How to Vote with Passion Purpose and Power

Download How to Vote with Passion Purpose and Power PDF Online Free

Author :
Publisher : Author House
ISBN 13 : 1438902808
Total Pages : 140 pages
Book Rating : 4.4/5 (389 download)

DOWNLOAD NOW!


Book Synopsis How to Vote with Passion Purpose and Power by : Anthony N. English

Download or read book How to Vote with Passion Purpose and Power written by Anthony N. English and published by Author House. This book was released on 2008-07-15 with total page 140 pages. Available in PDF, EPUB and Kindle. Book excerpt: Free to Vote Able to Vote Ready to Vote Anthony English, born in Canada, became a naturalized citizen of the United States of America on November 22nd, 1963, having been sworn in at the Los Angeles County Courthouse at almost the precise time that President John F. Kennedy was assassinated. This terrible and cataclysmic event was to influence forever his interest in his new country and his passion as a new citizen. This pivotal event drove his interest in his new country resulting in his consistently voting in every election since being sworn in as a citizen. While he voted, he was astonished that so few of the qualified voters bothered to go to the polls, and so many incompetents have been elected. As a result he has published this book in an effort to encourage everyone to exercise their earned privilege and their right as a US citizen to cast a ballot for our governing officials. You can make a difference is his theme. Your Vote Can Make A Difference! (c) Copy Right 2008 All Rights Reserv

Youth Voter Participation

Download Youth Voter Participation PDF Online Free

Author :
Publisher :
ISBN 13 :
Total Pages : 116 pages
Book Rating : 4.F/5 ( download)

DOWNLOAD NOW!


Book Synopsis Youth Voter Participation by :

Download or read book Youth Voter Participation written by and published by . This book was released on 1999 with total page 116 pages. Available in PDF, EPUB and Kindle. Book excerpt: The importance of the youth vote to any democracy is central to this cross-cultural analysis of the unique role of elections—and the dangers of abstention—in a democratic society. Comparative data from the parliamentary elections of 15 European democracies illustrate the scope of the problem of low youth turnout, and analyses of the reasons for such negligible participation are presented. Specially commissioned interviews conducted in several countries worldwide bring the opinions and views of young people themselves into the study. Additionally, descriptions of specific programmes for increasing youth participation enacted in Chile, Russia, South Africa, and the United States and included, as are proposals for a variety of activities that governmental and nongovernmental organizations can use to draw young citizens into the electoral arena.

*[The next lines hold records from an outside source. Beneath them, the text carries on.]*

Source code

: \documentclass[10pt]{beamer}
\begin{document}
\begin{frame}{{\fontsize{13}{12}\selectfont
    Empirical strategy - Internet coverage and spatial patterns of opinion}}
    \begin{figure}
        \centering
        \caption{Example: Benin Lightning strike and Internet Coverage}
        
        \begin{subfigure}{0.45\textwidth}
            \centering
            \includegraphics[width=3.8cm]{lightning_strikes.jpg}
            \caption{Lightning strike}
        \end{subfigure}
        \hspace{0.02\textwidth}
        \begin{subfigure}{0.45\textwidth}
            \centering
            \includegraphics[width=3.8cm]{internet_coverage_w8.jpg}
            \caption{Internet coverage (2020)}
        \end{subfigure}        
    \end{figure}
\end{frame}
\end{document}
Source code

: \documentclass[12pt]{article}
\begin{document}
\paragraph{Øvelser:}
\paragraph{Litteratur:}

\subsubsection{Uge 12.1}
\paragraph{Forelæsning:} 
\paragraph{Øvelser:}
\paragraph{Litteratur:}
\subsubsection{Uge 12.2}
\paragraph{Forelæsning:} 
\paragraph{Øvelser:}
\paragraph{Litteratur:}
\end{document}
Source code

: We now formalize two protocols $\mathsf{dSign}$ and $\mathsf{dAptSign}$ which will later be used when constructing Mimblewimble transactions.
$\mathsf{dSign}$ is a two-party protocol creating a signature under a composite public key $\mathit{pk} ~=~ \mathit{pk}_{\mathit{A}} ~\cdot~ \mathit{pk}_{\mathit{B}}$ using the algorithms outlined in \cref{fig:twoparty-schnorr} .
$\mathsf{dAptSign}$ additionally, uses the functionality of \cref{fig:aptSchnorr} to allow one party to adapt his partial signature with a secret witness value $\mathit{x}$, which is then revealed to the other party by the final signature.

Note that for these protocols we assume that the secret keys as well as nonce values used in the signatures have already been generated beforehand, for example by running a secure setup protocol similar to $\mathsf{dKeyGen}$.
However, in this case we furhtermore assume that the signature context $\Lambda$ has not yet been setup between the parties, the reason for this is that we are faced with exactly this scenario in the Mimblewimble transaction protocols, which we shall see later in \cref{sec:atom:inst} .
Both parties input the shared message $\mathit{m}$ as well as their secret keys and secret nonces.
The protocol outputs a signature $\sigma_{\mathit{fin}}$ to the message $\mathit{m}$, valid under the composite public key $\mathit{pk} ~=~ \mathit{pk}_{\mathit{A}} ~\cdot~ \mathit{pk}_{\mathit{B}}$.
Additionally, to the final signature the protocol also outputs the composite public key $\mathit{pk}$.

Electoral Politics and Africa's Urban Transition

Download Electoral Politics and Africa's Urban Transition PDF Online Free

Author :
Publisher : Cambridge University Press
ISBN 13 : 1108474950
Total Pages : 365 pages
Book Rating : 4.1/5 (84 download)

DOWNLOAD NOW!


Book Synopsis Electoral Politics and Africa's Urban Transition by : Noah L. Nathan

Download or read book Electoral Politics and Africa's Urban Transition written by Noah L. Nathan and published by Cambridge University Press. This book was released on 2019-02-28 with total page 365 pages. Available in PDF, EPUB and Kindle. Book excerpt: Explores the political impacts of ethnic diversity and the growth of the middle class in urban Africa.